Ce deuxième chapitre portait sur un des cinq pôles du modèle de la situation d’apprentissage : l’apprenant.

Les trois sous-chapitres ont mis en lumière l’idée que les apprenants ne représentent pas une masse homogène d’individus. Chaque apprenant a une expérience qui lui est propre, que ce soit à l’égard de l’apprentissage (sous-chapitre 1) ou à l’égard de la technologie (sous-chapitre 3). De cette expérience individuelle, naissent des représentations et des attitudes qui ne sont pas fixes d’un apprenant à l’autre (sous-chapitre 2).
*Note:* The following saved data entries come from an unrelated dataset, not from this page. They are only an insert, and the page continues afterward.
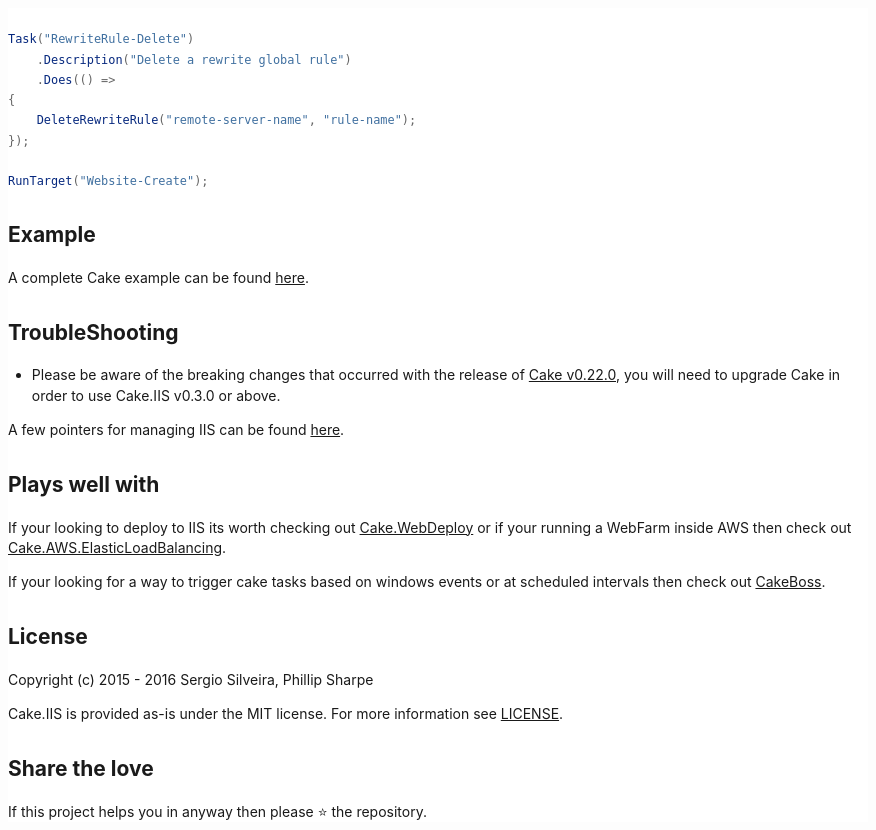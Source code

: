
 ```csharp

Task("RewriteRule-Delete")
    .Description("Delete a rewrite global rule")
    .Does(() => 
{
	DeleteRewriteRule("remote-server-name", "rule-name");
});

RunTarget("Website-Create");
```



## Example

A complete Cake example can be found [here](https://github.com/SharpeRAD/Cake.IIS/blob/master/test/build.cake).



## TroubleShooting

* Please be aware of the breaking changes that occurred with the release of [Cake v0.22.0](https://cakebuild.net/blog/2017/09/cake-v0.22.0-released), you will need to upgrade Cake in order to use Cake.IIS v0.3.0 or above.

A few pointers for managing IIS can be found [here](https://github.com/SharpeRAD/Cake.IIS/blob/master/TroubleShooting.md).



## Plays well with

If your looking to deploy to IIS its worth checking out [Cake.WebDeploy](https://github.com/SharpeRAD/Cake.WebDeploy) or if your running a WebFarm inside AWS then check out [Cake.AWS.ElasticLoadBalancing](https://github.com/SharpeRAD/Cake.AWS.ElasticLoadBalancing).

If your looking for a way to trigger cake tasks based on windows events or at scheduled intervals then check out [CakeBoss](https://github.com/SharpeRAD/CakeBoss).



## License

Copyright (c) 2015 - 2016 Sergio Silveira, Phillip Sharpe

Cake.IIS is provided as-is under the MIT license. For more information see [LICENSE](https://github.com/SharpeRAD/Cake.IIS/blob/master/LICENSE).



## Share the love

If this project helps you in anyway then please :star: the repository.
Il est donc important de parler des « apprenants » au pluriel, et non de « l’apprenant » dans un sens générique.

C’est en partant de ce constat qu’il devient intéressant de se pencher sur les représentations et attitudes des apprenants pour essayer de déterminer les éventuelles différences qui pourraient exister chez les apprenants face à l’introduction du baladeur MP3 en cours d’anglais : l’introduction du baladeur MP3 est-elle synonyme d’adoption par tous les élèves ? C’est la question à laquelle nous essayerons de répondre, après avoir fait un état des lieux de l’objet technologique dans le milieu scolaire.